**Assignment:** Please copy exactly the lines from the top of the data through the line containing "[Marc Andreessen’s Startup", and nothing else.

(Data records)
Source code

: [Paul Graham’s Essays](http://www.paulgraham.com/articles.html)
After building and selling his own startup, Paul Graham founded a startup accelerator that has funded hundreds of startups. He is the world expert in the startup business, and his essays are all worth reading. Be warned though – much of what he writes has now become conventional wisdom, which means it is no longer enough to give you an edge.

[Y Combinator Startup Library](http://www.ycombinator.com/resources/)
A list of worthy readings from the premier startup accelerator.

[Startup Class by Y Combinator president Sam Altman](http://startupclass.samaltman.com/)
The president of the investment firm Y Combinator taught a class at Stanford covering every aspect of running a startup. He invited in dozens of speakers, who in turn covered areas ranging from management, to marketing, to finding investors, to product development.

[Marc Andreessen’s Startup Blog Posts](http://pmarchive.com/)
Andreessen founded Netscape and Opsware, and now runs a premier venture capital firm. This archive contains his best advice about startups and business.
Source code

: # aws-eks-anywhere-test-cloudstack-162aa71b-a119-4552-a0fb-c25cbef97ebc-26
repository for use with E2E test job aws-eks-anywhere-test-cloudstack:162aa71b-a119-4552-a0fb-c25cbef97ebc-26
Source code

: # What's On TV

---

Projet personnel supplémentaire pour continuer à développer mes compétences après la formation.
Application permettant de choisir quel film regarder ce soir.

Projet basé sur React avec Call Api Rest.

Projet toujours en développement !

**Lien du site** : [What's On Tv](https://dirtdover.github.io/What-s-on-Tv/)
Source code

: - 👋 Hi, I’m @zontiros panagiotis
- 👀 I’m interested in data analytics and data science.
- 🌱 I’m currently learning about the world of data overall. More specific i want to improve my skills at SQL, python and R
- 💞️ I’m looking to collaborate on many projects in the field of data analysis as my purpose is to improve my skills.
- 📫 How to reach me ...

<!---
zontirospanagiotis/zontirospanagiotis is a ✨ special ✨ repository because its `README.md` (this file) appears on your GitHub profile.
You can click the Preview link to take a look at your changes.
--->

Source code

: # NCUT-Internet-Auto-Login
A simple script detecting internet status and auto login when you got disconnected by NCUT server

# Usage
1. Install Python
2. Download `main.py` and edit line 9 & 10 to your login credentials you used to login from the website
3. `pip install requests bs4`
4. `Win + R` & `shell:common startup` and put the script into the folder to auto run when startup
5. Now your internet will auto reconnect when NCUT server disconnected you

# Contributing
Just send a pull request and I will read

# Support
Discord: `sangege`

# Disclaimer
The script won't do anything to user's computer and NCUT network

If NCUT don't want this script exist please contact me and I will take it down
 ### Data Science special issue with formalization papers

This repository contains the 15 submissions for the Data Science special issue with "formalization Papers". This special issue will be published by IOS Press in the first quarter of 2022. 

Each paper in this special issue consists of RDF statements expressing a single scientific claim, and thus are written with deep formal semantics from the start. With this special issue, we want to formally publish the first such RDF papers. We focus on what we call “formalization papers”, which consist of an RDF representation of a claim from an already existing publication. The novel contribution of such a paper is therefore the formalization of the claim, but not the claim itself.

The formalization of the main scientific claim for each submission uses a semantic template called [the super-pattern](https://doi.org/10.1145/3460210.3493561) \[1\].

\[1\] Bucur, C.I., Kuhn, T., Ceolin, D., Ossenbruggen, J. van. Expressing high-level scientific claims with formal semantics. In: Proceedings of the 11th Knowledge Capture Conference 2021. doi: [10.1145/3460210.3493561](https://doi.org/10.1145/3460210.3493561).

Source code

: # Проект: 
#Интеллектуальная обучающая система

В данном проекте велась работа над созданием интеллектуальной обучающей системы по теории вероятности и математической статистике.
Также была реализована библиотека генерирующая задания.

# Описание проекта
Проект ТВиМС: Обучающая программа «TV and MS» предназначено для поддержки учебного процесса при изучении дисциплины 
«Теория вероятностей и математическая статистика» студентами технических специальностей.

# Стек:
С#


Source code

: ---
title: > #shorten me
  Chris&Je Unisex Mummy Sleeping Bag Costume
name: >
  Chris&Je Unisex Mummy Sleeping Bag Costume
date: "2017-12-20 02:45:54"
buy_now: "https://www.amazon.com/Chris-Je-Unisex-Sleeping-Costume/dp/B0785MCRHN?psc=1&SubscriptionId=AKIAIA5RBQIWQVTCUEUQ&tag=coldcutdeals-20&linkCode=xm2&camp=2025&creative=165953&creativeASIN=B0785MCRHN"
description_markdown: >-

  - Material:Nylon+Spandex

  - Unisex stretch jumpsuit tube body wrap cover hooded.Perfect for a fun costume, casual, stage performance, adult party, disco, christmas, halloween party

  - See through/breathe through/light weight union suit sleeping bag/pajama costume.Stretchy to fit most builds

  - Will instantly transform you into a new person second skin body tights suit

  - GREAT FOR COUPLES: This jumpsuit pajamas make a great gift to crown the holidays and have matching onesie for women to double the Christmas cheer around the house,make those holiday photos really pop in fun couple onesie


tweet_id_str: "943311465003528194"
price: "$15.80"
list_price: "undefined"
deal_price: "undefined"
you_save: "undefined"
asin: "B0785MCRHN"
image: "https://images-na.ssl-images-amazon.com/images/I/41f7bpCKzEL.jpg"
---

**Exercise solution:**
Source code

: [Paul Graham’s Essays](http://www.paulgraham.com/articles.html)
After building and selling his own startup, Paul Graham founded a startup accelerator that has funded hundreds of startups. He is the world expert in the startup business, and his essays are all worth reading. Be warned though – much of what he writes has now become conventional wisdom, which means it is no longer enough to give you an edge.

[Y Combinator Startup Library](http://www.ycombinator.com/resources/)
A list of worthy readings from the premier startup accelerator.

[Startup Class by Y Combinator president Sam Altman](http://startupclass.samaltman.com/)
The president of the investment firm Y Combinator taught a class at Stanford covering every aspect of running a startup. He invited in dozens of speakers, who in turn covered areas ranging from management, to marketing, to finding investors, to product development.

[Marc Andreessen’s Startup Blog Posts](http://pmarchive.com/)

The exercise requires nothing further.